§ **WHAT IS EXPECTED**
Which lines in the listing below contain "console"? Copy each of them.

§ **DATA TO USE**
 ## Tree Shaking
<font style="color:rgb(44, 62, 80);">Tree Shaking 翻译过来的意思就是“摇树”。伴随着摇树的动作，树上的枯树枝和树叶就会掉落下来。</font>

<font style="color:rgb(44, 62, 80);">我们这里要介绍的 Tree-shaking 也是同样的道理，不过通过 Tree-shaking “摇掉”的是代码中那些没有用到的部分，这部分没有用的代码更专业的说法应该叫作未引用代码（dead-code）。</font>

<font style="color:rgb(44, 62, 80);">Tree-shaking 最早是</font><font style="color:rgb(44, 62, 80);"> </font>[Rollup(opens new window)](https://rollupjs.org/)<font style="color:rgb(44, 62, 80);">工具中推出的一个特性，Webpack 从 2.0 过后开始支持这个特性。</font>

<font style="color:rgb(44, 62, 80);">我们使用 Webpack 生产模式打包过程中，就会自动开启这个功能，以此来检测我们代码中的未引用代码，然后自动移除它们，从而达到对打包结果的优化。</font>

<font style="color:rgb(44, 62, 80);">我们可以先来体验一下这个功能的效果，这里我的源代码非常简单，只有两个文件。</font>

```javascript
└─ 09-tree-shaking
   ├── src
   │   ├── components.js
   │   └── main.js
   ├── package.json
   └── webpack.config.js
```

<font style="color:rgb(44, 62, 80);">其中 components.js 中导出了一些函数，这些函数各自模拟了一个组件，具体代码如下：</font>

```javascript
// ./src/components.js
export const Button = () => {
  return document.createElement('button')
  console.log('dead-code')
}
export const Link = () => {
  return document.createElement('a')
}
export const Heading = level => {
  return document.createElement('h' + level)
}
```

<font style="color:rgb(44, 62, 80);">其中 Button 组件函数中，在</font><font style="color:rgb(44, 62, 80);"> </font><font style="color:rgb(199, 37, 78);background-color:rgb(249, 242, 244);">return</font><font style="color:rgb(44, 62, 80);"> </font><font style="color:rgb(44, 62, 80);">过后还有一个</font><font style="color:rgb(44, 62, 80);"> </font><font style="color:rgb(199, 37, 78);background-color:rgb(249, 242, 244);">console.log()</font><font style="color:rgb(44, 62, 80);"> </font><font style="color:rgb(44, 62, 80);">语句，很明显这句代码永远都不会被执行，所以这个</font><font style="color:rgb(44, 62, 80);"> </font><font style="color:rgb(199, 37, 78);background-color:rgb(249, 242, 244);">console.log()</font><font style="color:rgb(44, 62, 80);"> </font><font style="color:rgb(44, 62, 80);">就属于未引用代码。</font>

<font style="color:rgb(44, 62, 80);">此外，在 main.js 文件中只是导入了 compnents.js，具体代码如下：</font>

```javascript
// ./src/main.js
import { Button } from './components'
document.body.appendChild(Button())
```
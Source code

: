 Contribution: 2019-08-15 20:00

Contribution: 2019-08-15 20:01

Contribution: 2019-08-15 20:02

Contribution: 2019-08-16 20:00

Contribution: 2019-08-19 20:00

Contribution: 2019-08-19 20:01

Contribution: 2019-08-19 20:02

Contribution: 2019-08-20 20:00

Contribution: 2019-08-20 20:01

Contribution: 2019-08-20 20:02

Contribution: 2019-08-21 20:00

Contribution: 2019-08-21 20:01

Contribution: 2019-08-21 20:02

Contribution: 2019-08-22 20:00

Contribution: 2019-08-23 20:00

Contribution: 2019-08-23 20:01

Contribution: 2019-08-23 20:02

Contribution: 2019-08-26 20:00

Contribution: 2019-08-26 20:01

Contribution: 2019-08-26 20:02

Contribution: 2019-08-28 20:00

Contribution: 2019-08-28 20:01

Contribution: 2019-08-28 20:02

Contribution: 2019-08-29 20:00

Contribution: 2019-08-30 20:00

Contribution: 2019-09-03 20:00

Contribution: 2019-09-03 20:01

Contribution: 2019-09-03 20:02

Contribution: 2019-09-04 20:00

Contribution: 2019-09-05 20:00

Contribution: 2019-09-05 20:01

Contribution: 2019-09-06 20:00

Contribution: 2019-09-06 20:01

§ **EXPECTED ANSWER**
  console.log('dead-code')
<font style="color:rgb(44, 62, 80);">其中 Button 组件函数中，在</font><font style="color:rgb(44, 62, 80);"> </font><font style="color:rgb(199, 37, 78);background-color:rgb(249, 242, 244);">return</font><font style="color:rgb(44, 62, 80);"> </font><font style="color:rgb(44, 62, 80);">过后还有一个</font><font style="color:rgb(44, 62, 80);"> </font><font style="color:rgb(199, 37, 78);background-color:rgb(249, 242, 244);">console.log()</font><font style="color:rgb(44, 62, 80);"> </font><font style="color:rgb(44, 62, 80);">语句，很明显这句代码永远都不会被执行，所以这个</font><font style="color:rgb(44, 62, 80);"> </font><font style="color:rgb(199, 37, 78);background-color:rgb(249, 242, 244);">console.log()</font><font style="color:rgb(44, 62, 80);"> </font><font style="color:rgb(44, 62, 80);">就属于未引用代码。</font>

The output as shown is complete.